# Work instructions
The answer should be an exact repeat of the stretch of material below from the line containing "valid_lft 85510sec preferred_lft" through the line containing "mode: balance-rr".

# Data for processing
▼
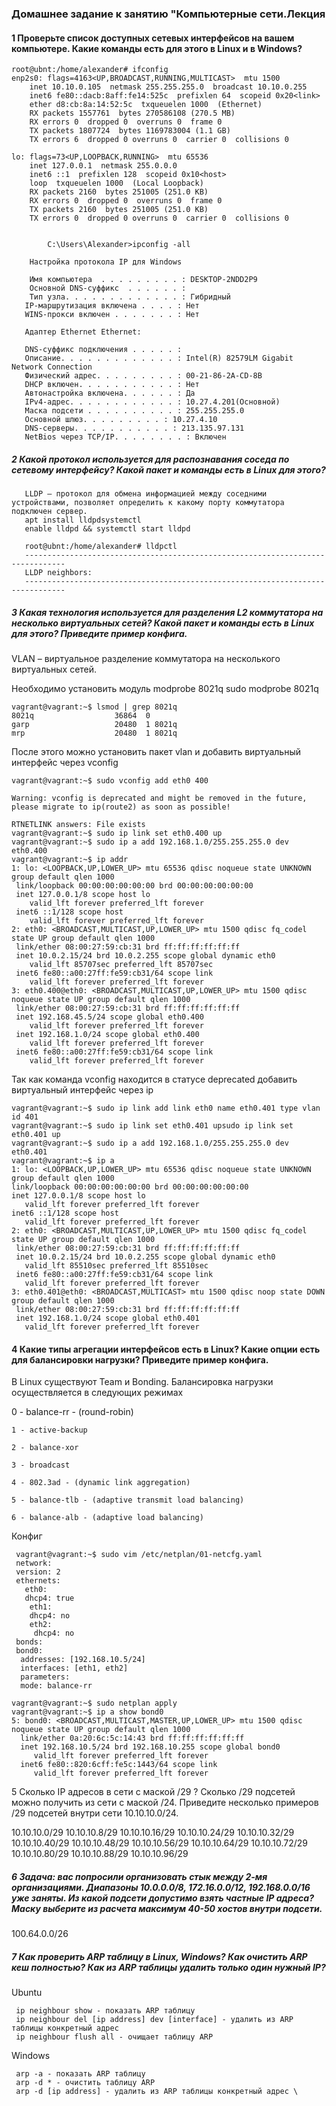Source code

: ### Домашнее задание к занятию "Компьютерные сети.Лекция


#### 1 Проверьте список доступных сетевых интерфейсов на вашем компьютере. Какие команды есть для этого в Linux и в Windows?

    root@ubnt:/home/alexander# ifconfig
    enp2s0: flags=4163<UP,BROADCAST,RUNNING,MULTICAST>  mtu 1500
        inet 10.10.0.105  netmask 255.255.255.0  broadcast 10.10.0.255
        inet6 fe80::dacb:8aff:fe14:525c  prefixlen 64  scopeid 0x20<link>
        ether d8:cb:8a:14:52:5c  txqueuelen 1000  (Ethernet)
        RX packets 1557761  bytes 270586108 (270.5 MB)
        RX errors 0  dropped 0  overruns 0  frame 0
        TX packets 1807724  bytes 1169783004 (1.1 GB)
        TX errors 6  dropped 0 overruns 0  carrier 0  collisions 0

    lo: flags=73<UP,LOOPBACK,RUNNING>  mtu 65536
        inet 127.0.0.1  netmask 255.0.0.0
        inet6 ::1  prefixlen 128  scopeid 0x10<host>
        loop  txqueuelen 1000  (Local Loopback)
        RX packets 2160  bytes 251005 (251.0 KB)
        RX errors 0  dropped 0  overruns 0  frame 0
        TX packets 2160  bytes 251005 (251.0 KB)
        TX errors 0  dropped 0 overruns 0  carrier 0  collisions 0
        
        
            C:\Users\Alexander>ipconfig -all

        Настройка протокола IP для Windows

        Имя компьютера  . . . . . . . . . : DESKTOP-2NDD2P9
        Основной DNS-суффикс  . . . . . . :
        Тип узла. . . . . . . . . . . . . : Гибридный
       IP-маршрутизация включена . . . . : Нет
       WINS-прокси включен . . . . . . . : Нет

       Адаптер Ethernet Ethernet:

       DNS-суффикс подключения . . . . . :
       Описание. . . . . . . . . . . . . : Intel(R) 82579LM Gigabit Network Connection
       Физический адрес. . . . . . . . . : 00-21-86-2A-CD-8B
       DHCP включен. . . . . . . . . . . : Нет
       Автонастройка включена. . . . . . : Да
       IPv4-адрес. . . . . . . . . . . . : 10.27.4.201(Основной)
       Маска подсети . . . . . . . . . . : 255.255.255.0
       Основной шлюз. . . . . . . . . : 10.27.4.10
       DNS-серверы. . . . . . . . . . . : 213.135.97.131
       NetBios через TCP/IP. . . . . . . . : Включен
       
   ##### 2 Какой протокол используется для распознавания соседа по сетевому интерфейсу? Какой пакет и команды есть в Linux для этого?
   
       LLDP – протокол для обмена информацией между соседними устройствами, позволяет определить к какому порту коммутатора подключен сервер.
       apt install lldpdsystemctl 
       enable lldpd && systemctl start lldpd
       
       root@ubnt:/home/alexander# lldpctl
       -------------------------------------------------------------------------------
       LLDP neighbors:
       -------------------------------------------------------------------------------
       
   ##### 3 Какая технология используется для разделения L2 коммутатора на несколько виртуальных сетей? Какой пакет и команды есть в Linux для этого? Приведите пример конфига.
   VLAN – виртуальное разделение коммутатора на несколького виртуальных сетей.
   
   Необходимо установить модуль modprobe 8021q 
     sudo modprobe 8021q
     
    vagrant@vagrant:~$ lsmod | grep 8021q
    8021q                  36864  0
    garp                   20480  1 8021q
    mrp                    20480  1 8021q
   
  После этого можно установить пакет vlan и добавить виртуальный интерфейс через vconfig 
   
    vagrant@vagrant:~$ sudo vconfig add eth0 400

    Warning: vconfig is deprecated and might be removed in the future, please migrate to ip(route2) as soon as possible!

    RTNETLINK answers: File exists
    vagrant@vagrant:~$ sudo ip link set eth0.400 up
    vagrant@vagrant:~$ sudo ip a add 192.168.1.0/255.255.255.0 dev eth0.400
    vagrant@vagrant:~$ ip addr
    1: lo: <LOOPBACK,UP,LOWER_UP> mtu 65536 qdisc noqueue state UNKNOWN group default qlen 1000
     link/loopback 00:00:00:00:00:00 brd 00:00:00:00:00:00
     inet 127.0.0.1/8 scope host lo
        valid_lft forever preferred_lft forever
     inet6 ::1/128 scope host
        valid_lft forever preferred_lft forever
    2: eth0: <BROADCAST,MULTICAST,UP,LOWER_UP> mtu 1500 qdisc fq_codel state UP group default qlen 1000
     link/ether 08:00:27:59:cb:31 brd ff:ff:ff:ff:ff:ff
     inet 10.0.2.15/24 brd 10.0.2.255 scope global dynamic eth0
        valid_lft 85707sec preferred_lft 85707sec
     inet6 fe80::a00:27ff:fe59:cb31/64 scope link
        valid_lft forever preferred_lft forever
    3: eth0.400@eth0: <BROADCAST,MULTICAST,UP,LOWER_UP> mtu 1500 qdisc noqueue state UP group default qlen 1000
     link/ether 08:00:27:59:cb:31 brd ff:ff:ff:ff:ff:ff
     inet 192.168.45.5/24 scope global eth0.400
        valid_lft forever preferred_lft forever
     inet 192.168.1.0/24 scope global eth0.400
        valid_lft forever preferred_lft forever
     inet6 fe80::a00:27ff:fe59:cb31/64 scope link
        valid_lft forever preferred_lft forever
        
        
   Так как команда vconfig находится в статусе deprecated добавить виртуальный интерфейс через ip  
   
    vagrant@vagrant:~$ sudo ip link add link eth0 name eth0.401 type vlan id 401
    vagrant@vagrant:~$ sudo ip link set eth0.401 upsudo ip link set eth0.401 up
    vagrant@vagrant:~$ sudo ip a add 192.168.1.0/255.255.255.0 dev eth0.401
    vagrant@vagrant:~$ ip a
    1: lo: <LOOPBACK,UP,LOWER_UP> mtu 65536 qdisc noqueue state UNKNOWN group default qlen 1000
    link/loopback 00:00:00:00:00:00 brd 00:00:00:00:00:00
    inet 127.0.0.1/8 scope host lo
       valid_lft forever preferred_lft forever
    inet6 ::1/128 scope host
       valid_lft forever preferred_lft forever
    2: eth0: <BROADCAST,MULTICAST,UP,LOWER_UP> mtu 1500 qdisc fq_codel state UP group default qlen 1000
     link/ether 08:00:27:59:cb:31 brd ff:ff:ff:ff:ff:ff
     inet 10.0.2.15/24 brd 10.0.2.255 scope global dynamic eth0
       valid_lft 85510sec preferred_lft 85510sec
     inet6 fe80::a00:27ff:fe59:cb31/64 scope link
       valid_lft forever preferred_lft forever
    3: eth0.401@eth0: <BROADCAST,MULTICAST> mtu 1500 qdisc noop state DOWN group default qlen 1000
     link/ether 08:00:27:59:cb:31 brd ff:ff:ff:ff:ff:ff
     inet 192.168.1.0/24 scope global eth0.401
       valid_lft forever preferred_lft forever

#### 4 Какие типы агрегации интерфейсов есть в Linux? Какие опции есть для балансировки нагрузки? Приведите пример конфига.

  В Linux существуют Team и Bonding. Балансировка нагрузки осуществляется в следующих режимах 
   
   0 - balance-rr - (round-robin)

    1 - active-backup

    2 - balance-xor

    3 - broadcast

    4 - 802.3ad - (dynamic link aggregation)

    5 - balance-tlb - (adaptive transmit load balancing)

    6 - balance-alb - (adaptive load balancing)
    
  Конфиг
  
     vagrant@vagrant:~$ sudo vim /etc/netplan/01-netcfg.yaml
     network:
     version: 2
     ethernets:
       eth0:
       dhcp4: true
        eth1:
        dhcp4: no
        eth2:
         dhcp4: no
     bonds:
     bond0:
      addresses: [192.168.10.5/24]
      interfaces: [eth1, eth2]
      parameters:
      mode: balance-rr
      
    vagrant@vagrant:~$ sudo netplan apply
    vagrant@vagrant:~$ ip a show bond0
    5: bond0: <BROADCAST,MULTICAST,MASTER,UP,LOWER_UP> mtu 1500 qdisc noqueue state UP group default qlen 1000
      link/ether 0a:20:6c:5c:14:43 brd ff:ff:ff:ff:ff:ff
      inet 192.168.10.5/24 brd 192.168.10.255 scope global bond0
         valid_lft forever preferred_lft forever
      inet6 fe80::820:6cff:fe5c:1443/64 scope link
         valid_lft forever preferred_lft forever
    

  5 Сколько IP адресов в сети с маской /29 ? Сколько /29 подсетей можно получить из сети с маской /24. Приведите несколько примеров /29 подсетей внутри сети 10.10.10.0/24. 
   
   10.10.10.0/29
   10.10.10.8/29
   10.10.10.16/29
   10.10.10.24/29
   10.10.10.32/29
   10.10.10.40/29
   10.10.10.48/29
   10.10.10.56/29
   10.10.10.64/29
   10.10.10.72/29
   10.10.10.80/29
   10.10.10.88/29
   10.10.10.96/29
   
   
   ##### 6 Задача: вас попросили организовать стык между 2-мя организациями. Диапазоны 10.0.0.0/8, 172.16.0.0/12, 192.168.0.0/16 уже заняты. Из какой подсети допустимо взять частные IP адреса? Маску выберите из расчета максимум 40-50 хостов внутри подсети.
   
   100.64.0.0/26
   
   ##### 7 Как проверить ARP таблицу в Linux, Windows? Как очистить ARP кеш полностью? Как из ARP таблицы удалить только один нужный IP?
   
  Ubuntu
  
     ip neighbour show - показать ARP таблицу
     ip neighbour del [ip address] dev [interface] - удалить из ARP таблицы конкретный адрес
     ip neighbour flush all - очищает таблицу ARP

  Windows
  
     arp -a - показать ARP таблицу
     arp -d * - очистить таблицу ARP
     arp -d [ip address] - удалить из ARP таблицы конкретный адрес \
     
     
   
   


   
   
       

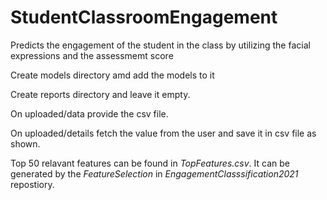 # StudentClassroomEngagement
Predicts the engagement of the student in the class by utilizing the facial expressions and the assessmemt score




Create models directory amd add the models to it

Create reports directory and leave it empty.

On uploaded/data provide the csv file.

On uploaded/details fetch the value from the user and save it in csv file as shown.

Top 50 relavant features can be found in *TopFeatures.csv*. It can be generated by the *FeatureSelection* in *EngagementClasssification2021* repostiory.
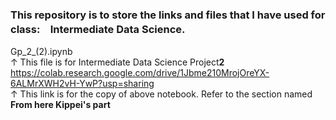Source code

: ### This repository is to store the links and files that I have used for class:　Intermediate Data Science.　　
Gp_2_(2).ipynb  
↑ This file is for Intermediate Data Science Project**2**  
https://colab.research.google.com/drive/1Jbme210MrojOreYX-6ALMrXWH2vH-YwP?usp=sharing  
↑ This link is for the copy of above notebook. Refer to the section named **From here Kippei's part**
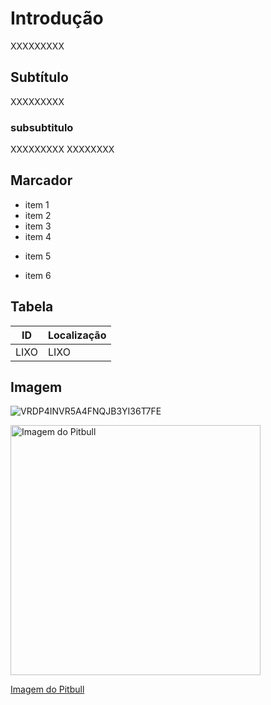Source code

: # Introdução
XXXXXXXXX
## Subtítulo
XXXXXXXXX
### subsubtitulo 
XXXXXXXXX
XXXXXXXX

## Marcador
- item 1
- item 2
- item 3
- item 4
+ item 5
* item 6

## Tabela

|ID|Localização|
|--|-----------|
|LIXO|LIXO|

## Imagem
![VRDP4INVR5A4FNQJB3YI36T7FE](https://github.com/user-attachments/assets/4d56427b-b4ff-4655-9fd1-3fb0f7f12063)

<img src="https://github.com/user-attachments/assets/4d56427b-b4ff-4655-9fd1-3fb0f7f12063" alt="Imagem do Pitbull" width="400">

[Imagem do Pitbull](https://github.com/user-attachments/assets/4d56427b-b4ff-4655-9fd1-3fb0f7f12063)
▲
# Output for this exercise
       valid_lft 85510sec preferred_lft 85510sec
     inet6 fe80::a00:27ff:fe59:cb31/64 scope link
       valid_lft forever preferred_lft forever
    3: eth0.401@eth0: <BROADCAST,MULTICAST> mtu 1500 qdisc noop state DOWN group default qlen 1000
     link/ether 08:00:27:59:cb:31 brd ff:ff:ff:ff:ff:ff
     inet 192.168.1.0/24 scope global eth0.401
       valid_lft forever preferred_lft forever

#### 4 Какие типы агрегации интерфейсов есть в Linux? Какие опции есть для балансировки нагрузки? Приведите пример конфига.

  В Linux существуют Team и Bonding. Балансировка нагрузки осуществляется в следующих режимах 
   
   0 - balance-rr - (round-robin)

    1 - active-backup

    2 - balance-xor

    3 - broadcast

    4 - 802.3ad - (dynamic link aggregation)

    5 - balance-tlb - (adaptive transmit load balancing)

    6 - balance-alb - (adaptive load balancing)
    
  Конфиг
  
     vagrant@vagrant:~$ sudo vim /etc/netplan/01-netcfg.yaml
     network:
     version: 2
     ethernets:
       eth0:
       dhcp4: true
        eth1:
        dhcp4: no
        eth2:
         dhcp4: no
     bonds:
     bond0:
      addresses: [192.168.10.5/24]
      interfaces: [eth1, eth2]
      parameters:
      mode: balance-rr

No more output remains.